Before visiting Greenwich I must admit I wasn’t sure what GMT stood for, I just knew it was the local time zone for London during the late Fall/Winter months. Coming from America’s Midwest, we are on the Eastern Standard Time (EST) or Central Standard Time (CST), depending on where you are. But my husband’s curiosity lead us on an adventure one sunny weekend day, and after a Tube and boat ride, we were in Greenwich.
Charles II built the Royal Observatory in 1675, and appointed the first Astronomer Royale, John Flamsteed, to help solve the ‘riddle of longitude.’ The Flamsteed House, the original structure, was designed by Sir Christopher Wren and was the first purpose built scientific research center in Britain.
As British mariners became more advanced, they would begin to use the Greenwich meridian to calculate their longitudes. This idea caught on with other sailors, as they began to use the Greenwich meridian as a time reference. So you could say that GMT is the official “beginning of time.” Every other time zone began to be measured against it. So, for example, our EST in America is often quoted as “GMT minus 5.”
In 1851, the Prime Meridian was established, and in 1884 was adopted by the rest of the world as the official dividing line of the Eastern and Western Hemispheres.
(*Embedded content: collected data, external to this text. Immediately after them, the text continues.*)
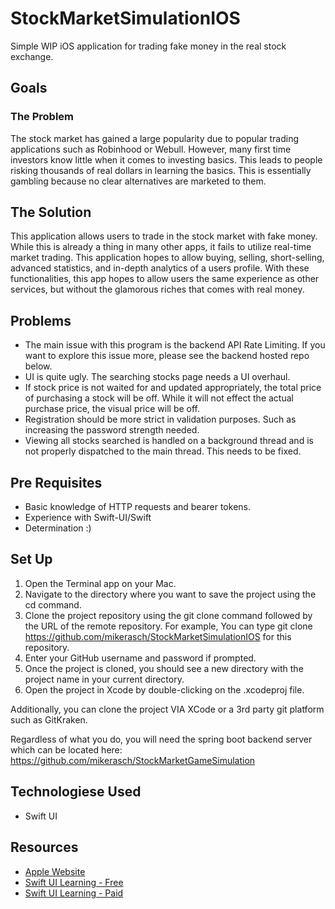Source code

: # StockMarketSimulationIOS
Simple WIP iOS application for trading fake money in the real stock exchange.

## Goals
### The Problem
The stock market has gained a large popularity due to popular trading applications such as Robinhood or Webull.
However, many first time investors know little when it comes to investing basics. This leads to people risking
thousands of real dollars in learning the basics. This is essentially gambling because no clear alternatives
are marketed to them.

## The Solution
This application allows users to trade in the stock market with fake money. While this is already a thing
in many other apps, it fails to utilize real-time market trading. This application hopes to allow
buying, selling, short-selling, advanced statistics, and in-depth analytics of a users profile. 
With these functionalities, this app hopes to allow users the same experience as other services, but without
the glamorous riches that comes with real money.

## Problems
- The main issue with this program is the backend API Rate Limiting. If you want to explore this issue more, please see the backend hosted repo below.
- UI is quite ugly. The searching stocks page needs a UI overhaul.
- If stock price is not waited for and updated appropriately, the total price of purchasing a stock will be off. While it will not effect the actual purchase price, the visual price will be off.
- Registration should be more strict in validation purposes. Such as increasing the password strength needed. 
- Viewing all stocks searched is handled on a background thread and is not properly dispatched to the main thread. This needs to be fixed. 

## Pre Requisites
- Basic knowledge of HTTP requests and bearer tokens.
- Experience with Swift-UI/Swift
- Determination :)

## Set Up
1. Open the Terminal app on your Mac.
2. Navigate to the directory where you want to save the project using the cd command.
3. Clone the project repository using the git clone command followed by the URL of the remote repository. For example, You can type git clone https://github.com/mikerasch/StockMarketSimulationIOS for this repository.
4. Enter your GitHub username and password if prompted.
5. Once the project is cloned, you should see a new directory with the project name in your current directory.
6. Open the project in Xcode by double-clicking on the .xcodeproj file.

Additionally, you can clone the project VIA XCode or a 3rd party git platform such as GitKraken.

Regardless of what you do, you will need the spring boot backend server which can be located here: https://github.com/mikerasch/StockMarketGameSimulation

## Technologiese Used
- Swift UI

## Resources
- [Apple Website](https://developer.apple.com/xcode/swiftui)
- [Swift UI Learning - Free](https://developer.apple.com/tutorials/swiftui)
- [Swift UI Learning - Paid](https://www.kodeco.com/)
So on this spot you can literally stand with one foot in the Western Hemisphere and the other foot in the Eastern Hemisphere. Until 1954, the time observations made in the Greenwich Observatory was what GMT was based on; today, other observatories are used.
I’m not sure what my husband liked best, literally walking over the Prime Meridian that runs through hilly Greenwich Park, or finding a good local brewery nearby.